To do: From the data below, copy exactly the lines that lie between the one holding "1.6 GHz or better" and the one holding "2.4 GHz or better", including both, and nothing more.

========

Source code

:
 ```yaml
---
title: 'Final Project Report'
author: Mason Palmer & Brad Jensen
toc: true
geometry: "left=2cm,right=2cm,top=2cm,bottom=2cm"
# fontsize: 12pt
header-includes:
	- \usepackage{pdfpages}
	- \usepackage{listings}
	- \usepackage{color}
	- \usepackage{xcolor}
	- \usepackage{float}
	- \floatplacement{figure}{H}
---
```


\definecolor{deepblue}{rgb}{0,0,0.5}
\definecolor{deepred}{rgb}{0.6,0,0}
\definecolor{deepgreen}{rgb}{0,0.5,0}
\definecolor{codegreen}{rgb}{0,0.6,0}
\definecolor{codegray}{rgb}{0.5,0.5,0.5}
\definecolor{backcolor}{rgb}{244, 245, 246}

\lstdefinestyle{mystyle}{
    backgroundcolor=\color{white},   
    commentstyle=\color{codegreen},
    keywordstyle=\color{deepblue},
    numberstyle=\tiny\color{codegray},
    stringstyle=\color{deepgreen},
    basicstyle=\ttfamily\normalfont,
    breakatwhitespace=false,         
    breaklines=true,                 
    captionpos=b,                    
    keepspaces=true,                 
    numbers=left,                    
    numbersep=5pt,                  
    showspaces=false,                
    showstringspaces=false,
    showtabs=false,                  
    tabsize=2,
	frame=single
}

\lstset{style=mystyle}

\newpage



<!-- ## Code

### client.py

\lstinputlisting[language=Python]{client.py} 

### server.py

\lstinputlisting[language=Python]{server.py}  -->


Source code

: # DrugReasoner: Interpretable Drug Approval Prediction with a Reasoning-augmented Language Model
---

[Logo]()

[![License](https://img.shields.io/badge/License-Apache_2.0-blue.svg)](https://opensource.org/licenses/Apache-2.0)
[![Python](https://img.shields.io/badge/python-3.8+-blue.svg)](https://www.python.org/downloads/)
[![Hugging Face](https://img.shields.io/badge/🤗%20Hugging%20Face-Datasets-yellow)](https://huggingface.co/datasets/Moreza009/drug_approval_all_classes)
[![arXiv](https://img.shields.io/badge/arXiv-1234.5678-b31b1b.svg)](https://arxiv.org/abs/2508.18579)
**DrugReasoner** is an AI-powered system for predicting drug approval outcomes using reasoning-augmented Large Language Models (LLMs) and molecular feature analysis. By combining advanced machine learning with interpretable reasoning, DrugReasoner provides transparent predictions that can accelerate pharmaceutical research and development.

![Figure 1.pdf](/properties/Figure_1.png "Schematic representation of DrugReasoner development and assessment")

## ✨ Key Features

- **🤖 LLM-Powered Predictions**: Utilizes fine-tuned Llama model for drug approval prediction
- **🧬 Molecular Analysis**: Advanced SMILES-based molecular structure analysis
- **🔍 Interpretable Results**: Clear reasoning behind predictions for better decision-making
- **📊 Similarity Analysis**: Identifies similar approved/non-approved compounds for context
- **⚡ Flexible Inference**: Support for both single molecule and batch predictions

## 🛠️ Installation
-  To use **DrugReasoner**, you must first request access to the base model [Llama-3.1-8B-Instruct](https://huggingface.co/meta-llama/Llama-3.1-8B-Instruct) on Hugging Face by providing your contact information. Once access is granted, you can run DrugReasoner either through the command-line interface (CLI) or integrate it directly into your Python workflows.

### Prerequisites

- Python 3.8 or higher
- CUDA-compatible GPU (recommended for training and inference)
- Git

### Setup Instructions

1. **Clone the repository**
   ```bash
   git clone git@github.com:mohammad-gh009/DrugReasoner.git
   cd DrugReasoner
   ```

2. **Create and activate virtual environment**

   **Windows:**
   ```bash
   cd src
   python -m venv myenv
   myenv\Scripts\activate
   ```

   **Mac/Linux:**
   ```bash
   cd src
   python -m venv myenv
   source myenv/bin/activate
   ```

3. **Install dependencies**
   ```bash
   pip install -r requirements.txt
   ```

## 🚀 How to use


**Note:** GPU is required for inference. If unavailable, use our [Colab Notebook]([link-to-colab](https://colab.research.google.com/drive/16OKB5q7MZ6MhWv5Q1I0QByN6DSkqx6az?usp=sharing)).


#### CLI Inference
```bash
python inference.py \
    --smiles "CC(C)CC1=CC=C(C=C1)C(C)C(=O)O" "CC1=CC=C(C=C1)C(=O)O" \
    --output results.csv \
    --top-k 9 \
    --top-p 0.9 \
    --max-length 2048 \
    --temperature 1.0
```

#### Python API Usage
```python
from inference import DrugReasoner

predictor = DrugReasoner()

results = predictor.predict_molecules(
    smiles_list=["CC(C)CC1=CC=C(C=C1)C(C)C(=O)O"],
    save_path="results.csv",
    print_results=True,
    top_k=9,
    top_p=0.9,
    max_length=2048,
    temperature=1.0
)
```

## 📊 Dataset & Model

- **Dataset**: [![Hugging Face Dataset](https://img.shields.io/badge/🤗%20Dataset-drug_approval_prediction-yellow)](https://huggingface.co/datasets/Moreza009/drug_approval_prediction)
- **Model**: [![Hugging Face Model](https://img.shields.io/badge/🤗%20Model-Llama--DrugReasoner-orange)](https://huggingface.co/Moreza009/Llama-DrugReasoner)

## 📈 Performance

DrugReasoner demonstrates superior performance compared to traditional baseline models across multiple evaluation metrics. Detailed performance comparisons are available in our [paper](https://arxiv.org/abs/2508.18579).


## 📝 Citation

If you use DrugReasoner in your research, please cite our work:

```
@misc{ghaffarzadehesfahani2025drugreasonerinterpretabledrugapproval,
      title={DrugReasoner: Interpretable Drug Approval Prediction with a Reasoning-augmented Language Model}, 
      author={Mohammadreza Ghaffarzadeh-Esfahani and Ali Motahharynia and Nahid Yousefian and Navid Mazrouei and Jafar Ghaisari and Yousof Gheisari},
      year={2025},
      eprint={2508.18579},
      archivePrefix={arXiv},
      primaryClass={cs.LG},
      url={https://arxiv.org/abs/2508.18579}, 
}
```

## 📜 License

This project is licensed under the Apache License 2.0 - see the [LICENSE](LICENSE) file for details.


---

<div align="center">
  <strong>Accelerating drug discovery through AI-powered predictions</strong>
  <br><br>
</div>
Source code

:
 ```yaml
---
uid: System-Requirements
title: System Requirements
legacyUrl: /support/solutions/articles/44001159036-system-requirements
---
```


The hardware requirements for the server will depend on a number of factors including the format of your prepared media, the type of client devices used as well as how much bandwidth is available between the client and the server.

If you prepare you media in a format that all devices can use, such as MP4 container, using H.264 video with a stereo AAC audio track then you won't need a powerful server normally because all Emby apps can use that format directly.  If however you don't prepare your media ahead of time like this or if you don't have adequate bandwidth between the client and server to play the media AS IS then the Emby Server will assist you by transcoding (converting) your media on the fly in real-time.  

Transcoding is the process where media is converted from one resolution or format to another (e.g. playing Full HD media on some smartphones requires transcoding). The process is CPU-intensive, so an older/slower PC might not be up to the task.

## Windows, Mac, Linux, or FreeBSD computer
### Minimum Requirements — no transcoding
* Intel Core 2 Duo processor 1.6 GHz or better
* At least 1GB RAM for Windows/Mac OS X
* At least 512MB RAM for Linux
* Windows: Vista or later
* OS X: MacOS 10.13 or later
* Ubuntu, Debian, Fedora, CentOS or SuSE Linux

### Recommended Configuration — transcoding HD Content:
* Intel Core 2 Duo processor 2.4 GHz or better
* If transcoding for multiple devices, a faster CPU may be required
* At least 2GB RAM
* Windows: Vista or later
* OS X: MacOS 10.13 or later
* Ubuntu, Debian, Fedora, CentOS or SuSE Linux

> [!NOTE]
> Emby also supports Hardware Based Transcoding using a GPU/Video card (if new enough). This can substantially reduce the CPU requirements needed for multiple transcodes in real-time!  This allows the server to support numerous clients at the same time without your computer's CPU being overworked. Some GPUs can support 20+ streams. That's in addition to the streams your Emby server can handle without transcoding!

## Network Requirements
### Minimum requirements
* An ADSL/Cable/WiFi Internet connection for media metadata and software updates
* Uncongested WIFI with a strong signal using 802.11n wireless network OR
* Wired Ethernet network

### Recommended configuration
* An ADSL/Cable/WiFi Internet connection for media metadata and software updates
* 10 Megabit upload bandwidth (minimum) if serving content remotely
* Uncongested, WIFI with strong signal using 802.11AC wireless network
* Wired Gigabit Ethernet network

========

Your response:
* Intel Core 2 Duo processor 1.6 GHz or better
* At least 1GB RAM for Windows/Mac OS X
* At least 512MB RAM for Linux
* Windows: Vista or later
* OS X: MacOS 10.13 or later
* Ubuntu, Debian, Fedora, CentOS or SuSE Linux

### Recommended Configuration — transcoding HD Content:
* Intel Core 2 Duo processor 2.4 GHz or better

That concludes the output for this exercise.